[Opening DATA FOR PROCESSING section]

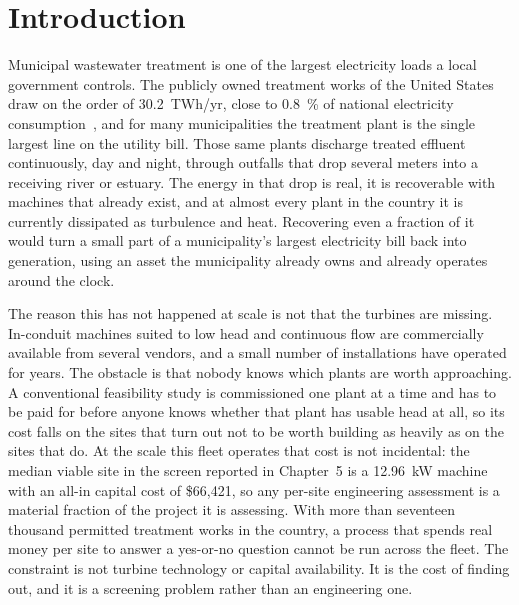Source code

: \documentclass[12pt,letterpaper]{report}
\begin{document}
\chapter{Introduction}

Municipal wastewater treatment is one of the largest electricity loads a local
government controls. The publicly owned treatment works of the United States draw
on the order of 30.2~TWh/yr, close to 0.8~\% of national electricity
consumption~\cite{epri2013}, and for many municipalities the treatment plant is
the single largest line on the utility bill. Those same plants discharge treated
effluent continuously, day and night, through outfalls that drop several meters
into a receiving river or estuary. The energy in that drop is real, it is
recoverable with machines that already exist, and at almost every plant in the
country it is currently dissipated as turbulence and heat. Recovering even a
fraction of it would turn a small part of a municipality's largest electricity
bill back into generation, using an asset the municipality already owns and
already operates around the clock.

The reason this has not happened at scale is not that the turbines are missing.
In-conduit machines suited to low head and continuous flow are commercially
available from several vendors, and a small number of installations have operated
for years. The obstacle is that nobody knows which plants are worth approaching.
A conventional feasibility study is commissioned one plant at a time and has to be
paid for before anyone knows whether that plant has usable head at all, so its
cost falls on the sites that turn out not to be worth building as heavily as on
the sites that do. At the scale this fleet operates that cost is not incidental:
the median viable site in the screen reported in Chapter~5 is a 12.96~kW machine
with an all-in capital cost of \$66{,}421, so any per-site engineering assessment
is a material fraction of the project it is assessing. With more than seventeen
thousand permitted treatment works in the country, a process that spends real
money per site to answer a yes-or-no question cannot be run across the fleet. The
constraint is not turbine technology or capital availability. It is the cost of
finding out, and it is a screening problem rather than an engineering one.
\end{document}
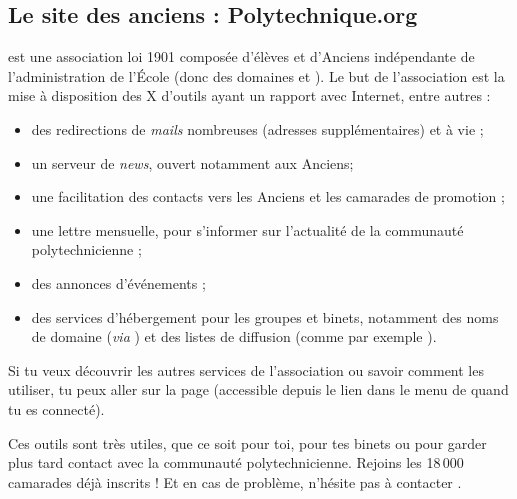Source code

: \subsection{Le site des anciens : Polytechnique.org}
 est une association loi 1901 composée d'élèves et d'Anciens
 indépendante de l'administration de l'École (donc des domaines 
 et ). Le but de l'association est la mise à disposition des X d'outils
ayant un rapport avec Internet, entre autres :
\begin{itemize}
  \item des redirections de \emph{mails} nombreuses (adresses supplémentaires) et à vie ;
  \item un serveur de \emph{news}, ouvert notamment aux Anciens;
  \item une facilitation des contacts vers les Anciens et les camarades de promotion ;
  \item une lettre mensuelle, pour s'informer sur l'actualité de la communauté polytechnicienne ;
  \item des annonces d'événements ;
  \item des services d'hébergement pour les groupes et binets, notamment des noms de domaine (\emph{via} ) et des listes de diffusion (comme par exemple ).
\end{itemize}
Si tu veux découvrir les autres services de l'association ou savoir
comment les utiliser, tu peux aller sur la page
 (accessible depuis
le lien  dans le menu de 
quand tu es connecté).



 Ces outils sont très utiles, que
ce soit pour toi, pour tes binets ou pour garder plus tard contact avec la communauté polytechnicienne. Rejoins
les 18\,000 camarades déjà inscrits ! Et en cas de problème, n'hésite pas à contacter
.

[Closing DATA FOR PROCESSING section]
[Opening DATA FOR PROCESSING section]

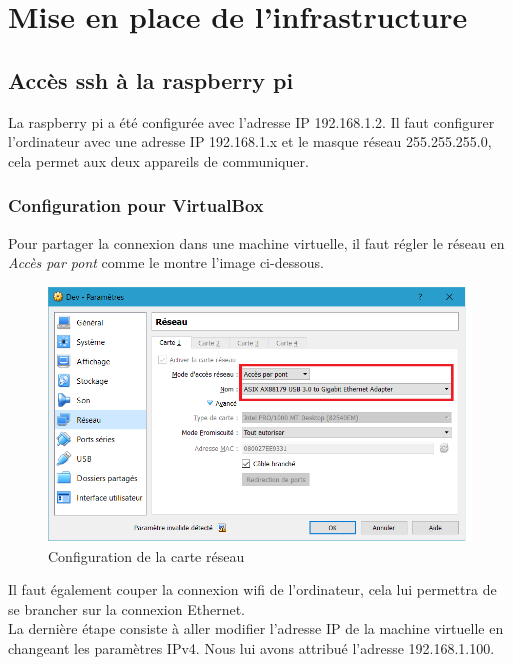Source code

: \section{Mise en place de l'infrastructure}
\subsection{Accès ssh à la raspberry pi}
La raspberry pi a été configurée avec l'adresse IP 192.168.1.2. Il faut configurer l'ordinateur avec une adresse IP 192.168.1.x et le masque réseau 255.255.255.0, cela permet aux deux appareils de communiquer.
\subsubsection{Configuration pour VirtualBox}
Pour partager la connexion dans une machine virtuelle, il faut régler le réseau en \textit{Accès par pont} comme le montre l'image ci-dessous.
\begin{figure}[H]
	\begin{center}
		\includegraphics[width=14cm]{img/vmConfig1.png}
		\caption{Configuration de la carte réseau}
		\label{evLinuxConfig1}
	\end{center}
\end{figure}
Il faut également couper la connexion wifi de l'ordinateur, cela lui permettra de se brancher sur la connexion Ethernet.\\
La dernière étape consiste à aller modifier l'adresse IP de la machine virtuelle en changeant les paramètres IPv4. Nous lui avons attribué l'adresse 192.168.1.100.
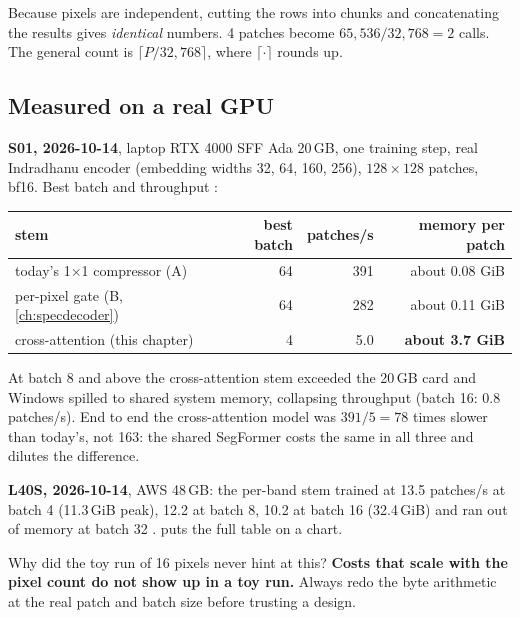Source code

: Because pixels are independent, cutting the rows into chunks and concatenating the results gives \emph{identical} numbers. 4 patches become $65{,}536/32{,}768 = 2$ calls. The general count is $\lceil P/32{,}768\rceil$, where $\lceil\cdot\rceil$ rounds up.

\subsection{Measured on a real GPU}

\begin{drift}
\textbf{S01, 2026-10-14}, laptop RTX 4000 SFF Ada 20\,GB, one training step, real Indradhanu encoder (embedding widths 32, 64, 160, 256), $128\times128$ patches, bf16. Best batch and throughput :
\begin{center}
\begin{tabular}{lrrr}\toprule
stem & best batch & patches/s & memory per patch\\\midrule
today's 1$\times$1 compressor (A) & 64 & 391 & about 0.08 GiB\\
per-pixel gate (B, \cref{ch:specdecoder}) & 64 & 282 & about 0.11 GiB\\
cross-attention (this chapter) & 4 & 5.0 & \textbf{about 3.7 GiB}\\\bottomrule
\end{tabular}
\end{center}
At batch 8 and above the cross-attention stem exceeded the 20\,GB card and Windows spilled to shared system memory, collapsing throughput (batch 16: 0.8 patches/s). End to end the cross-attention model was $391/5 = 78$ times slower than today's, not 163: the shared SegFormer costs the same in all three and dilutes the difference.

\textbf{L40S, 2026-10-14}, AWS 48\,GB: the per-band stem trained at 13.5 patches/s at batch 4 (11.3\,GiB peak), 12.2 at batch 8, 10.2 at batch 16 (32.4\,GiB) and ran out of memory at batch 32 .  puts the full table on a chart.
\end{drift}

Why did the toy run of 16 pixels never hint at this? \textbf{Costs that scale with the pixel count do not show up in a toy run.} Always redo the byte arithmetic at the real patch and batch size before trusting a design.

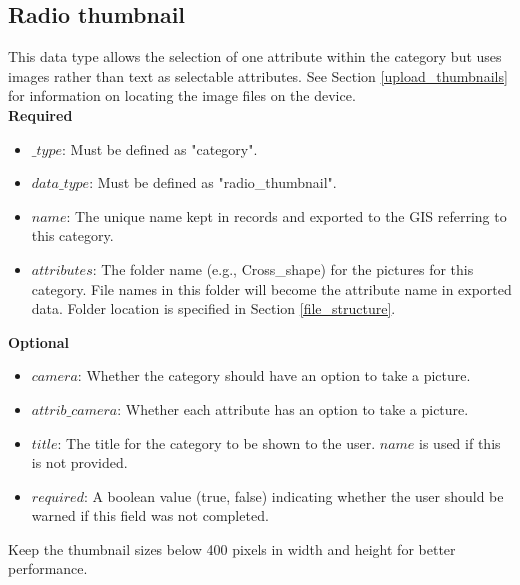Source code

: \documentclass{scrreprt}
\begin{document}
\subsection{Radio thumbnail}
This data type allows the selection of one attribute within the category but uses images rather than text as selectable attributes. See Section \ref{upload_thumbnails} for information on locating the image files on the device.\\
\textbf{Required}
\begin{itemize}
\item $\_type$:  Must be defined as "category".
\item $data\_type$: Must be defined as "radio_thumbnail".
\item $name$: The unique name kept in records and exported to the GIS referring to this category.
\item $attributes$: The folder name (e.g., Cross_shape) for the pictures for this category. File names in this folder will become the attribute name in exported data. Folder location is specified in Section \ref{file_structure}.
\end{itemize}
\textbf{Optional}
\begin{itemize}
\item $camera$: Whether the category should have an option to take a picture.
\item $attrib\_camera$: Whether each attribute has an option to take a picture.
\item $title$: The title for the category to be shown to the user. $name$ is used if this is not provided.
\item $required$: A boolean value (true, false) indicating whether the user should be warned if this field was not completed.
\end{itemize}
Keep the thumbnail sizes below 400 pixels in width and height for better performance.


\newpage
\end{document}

[Closing DATA FOR PROCESSING section]

BRIEF: Your reply should consist of a single number, the count of lines in the records above that contain the string "scale".

WORKED SOLUTION: 3